Vicdan ve Adalet Nöbeti'nde söz kadınlarda

Türkiye genelinde bugün 25., İzmir'de ise 4. gününde olan HDP'nin “Durmayalım, Faşizmi Durduralım” sloganı gerçekleştirdiği Vicdan ve Adalet Nöbeti Gündoğdu Meydanı'ında devam ediyor. Basın toplantısında konuşan Ağrı Milletvekili Dilan Dirayet Taşdemir, "Nöbetin aynı zamanda eşitlik talebiyle de gerçekletiğini ifade ederek,  Özgürlüğü ve hayatı hak edenler, onu her gün fethetmek zorunda olanlardır“

Evrensel'in haberine göre, Taşdemir, "15 yıllık AKP iktidarı, cinsiyet eşitliği ve kadın özgürlüğü mücadelesinin ne kadar önemli olduğunu açıkça ortaya koydu, AKP’nin en ilerici, en liberal olarak takdim edildiği günlerde AKP gerici yüzünü her zaman kadınlarla ilgili politikaları üzerinden ortaya koydu. Cinsiyet eşitliği meselesi AKP’nin aynasıdır.
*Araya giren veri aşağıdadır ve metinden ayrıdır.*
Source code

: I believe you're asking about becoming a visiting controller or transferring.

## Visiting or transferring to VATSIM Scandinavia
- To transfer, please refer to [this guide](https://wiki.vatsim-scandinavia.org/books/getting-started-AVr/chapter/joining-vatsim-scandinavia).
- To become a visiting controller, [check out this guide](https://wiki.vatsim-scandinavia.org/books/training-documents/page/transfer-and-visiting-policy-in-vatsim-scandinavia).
Cinsiyetçilik AKP’nin hamurunda var."

Bu iktidar haklarımızın morgu oldu

"Bu iktidar ekonomide kapitalist, hukukta faşist, cinsiyet meselesinde gerici, ne olduğu belirsiz, omurgasız bir iktidardır. Bu iktidar haklarımızın morgu oldu. Bizler AKP’nin gericiliğini kadınlar üzerinden ifşa ederken sorunu bir eşitlik mücadelesi olarak görüyoruz" dedi. 

Hükümetin müftülere nikah vermeye çalışmasına da değinen Taşdemir şunları söyledi:

“AKP sanki mevcut ihlallerin kaynağı kendisi değilmiş gibi davranarak hedef saptırmaya çalışıyor. Dini nikahlı kadınların mağduriyet yaşamasının sebebi sanki onlar değil. Resmi nikah kıyılmadan imam nikahı kıyılmasına verilen cezayı iptal edenler sanki onlar değil."

"Fethullah Pensilvanya’da değil AKP politikalarında yaşıyor"

"Ortaya çıktı ki, AKP’nin yasalaştırmaya çalıştığı ‘müftülüklere nikah yetkisi’ meğer 19 yıl önce Fetullahçı yapılanmanın düzenlediği Abant Toplantısı’nda önerilmiş."

Gördüğünüz gibi AKP- FETÖ ittifakı hem Kürtlere hem de kadınlara karşı işbirliğini sürdürüyor. Fetullah’ın teslim edilmeye ihtiyaç yok ki, Fethullah Pensilvanya’da değil AKP politikalarında yaşıyor.”

Taşdemir “15 yıldır iktidar olmakla övünen bir hükümetin hala 100 kadından ancak 27’sinin çalışma yaşamına katılabilmesini sağlamış olması, dünyada en yüksek çocuk doğurma oranlarına sahip bir ülkede çocuk bakım merkezi sayısını artırmak bir yana düşürmesi, kadınların her gün taciz ve katliamla gündem olması bu hükümetin iktidar olamadığının ispatıdır." 

"Yaşayabilmek için her gün savaş vermeye mecbur bırakıldık"

Düşünün ki bizler, her gün hayatta kalmak, sözümüzü söylemek, sokaklara çıkabilmek, çalışabilmek için neredeyse savaş vermeye mecbur bırakıldığımız bir ülkede yaşıyoruz.

Biz kazanacağız, çünkü ‘Özgürlüğü ve hayatı hak edenler, onu her gün fethetmek zorunda olanlardır. Türkiye’de devletin sorumluluğunda olması gereken haklarımıza devlete rağmen sahip çıkıyor, adeta haklarımızı devletten koruyoruz” diye ifade etti.